Three Wharton alumni previously profiled as undergraduates reflect on life and work after graduation.

Life at Wharton is in perpetual motion, from first-years just arriving at their home in Philadelphia for the first time to graduating seniors finishing up their last remaining classes. 

For those of us who remain behind, life post-graduation may seem mysterious, with freshly minted Wharton alumni disappearing into a vast expanse of unknowns. We caught up with three alumni previously featured in student profiles, asking about what has changed (and what hasn’t) since their last steps on Locust Walk, coffee at Pret, and lectures in Steinberg-Dietrich Hall. 

Jake of All Trades

Jake Rodin, W’23, no longer needs the winter coat he first bought for Penn. 

Four years ago, we explored how the Arizona native adapted to the Philadelphia cold and found community through serving as a Wharton Undergraduate Cohorts co-chair and Riepe College House residential advisor. 

Today, Rodin has returned to the dry heat of Arizona. First, he joined Axon, a leading public-safety technology company headquartered in northern Scottsdale, and now settling in with a private equity startup focused primarily on local real estate. 

While he may no longer be cow cutting or heading to the Montana mountain ranges, the former College House RA still draws heavily from his formative experiences deep in the Wild West. 

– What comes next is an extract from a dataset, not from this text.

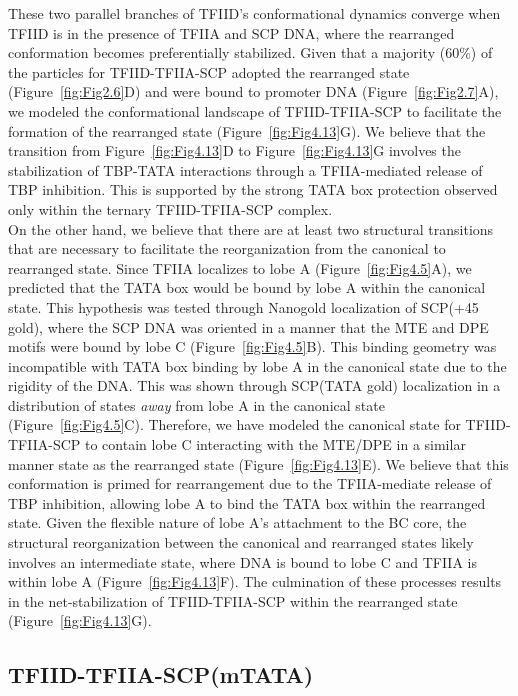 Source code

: \indent These two parallel branches of TFIID's conformational dynamics converge when TFIID is in the presence of TFIIA and SCP DNA, where the rearranged conformation becomes preferentially stabilized. Given that a majority (60\%) of the particles for TFIID-TFIIA-SCP adopted the rearranged state (Figure~\ref{fig:Fig2.6}D) and were bound to promoter DNA (Figure~\ref{fig:Fig2.7}A), we modeled the conformational landscape of TFIID-TFIIA-SCP to facilitate the formation of the rearranged state (Figure~\ref{fig:Fig4.13}G). We believe that the transition from Figure~\ref{fig:Fig4.13}D to Figure~\ref{fig:Fig4.13}G involves the stabilization of TBP-TATA interactions through a TFIIA-mediated release of TBP inhibition. This is supported by the strong TATA box protection observed only within the ternary TFIID-TFIIA-SCP complex. \\
\indent On the other hand, we believe that there are at least two structural transitions that are necessary to facilitate the reorganization from the canonical to rearranged state. Since TFIIA localizes to lobe A (Figure~\ref{fig:Fig4.5}A), we predicted that the TATA box would be bound by lobe A within the canonical state.  This hypothesis was tested through Nanogold localization of SCP(+45 gold), where the SCP DNA was oriented in a manner that the MTE and DPE motifs were bound by lobe C (Figure~\ref{fig:Fig4.5}B). This binding geometry was incompatible with TATA box binding by lobe A in the canonical state due to the rigidity of the DNA. This was shown through SCP(TATA gold) localization in a distribution of states \emph{away} from lobe A in the canonical state (Figure~\ref{fig:Fig4.5}C). Therefore, we have modeled the canonical state for TFIID-TFIIA-SCP to contain lobe C interacting with the MTE/DPE in a similar manner state as the rearranged state (Figure~\ref{fig:Fig4.13}E). We believe that this conformation is primed for rearrangement due to the TFIIA-mediate release of TBP inhibition, allowing lobe A to bind the TATA box within the rearranged state. Given the flexible nature of lobe A's attachment to the BC core, the structural reorganization between the canonical and rearranged states likely involves an intermediate state, where DNA is bound to lobe C and TFIIA is within lobe A (Figure~\ref{fig:Fig4.13}F). The culmination of these processes results in the net-stabilization of TFIID-TFIIA-SCP within the rearranged state (Figure~\ref{fig:Fig4.13}G).\\ 

\subsection{TFIID-TFIIA-SCP(mTATA)}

“I loved feeling like the world was yours,” Rodin recalls. “You take [yourself] wherever you want. And I think that definitely lends itself more to the startup side, where the work that we’re doing now is directly going to influence how the firm ends up.”

Like the pioneers first arriving in the remote Western territories, Rodin sees himself as a jack of all trades, capable of nuanced insights into finance, operations, marketing, accounting, and ethics, thanks to Wharton’s business fundamentals curriculum. He credits his professional success to the comprehensive nature of his Wharton education. 

“That set me apart from, honestly, everyone with business backgrounds where they just majored in finance or management,” Rodin says. “I was able to speak the accounting language, [and] I could speak on the management side. I concentrated in finance and OID. And so, really what my team prided themselves on was hiring Swiss Army knives who could do a lot of different things.”

Read Jake’s 2022 student profile.

The Gourmet Gourmand

In April 2021, Maggie Tang, W’22, was working on “Gourmand” — a podcast she cofounded at Penn, focusing on the restaurant industry — and two senior theses on restaurant operations and management. 

Today, Tang is still heavily involved in the hospitality scene, launching Loyalist, a marketing and customer relationship management (CRM) automation software. 

“The last two years at Penn were all focused on hospitality-related projects and initiatives,” she explains. “Through those independent studies at Penn, I had the opportunity to meet hundreds of chefs of the best restaurants across the world, which led me to start Loyalist.”

For the new founder, every day can look drastically different. While her Penn schedule was structured around academic and extracurricular commitments, Tang’s new calendar is entirely dependent on her: She now decides what she spends her time on and at what pace she goes. 

Tang points out that her time at Wharton allowed her to gain experience building ventures from the ground up: whether through “Gourmand,” the podcast she expanded into a community spanning ten universities that continues today, or a management-training course for chefs she designed with Wharton professors.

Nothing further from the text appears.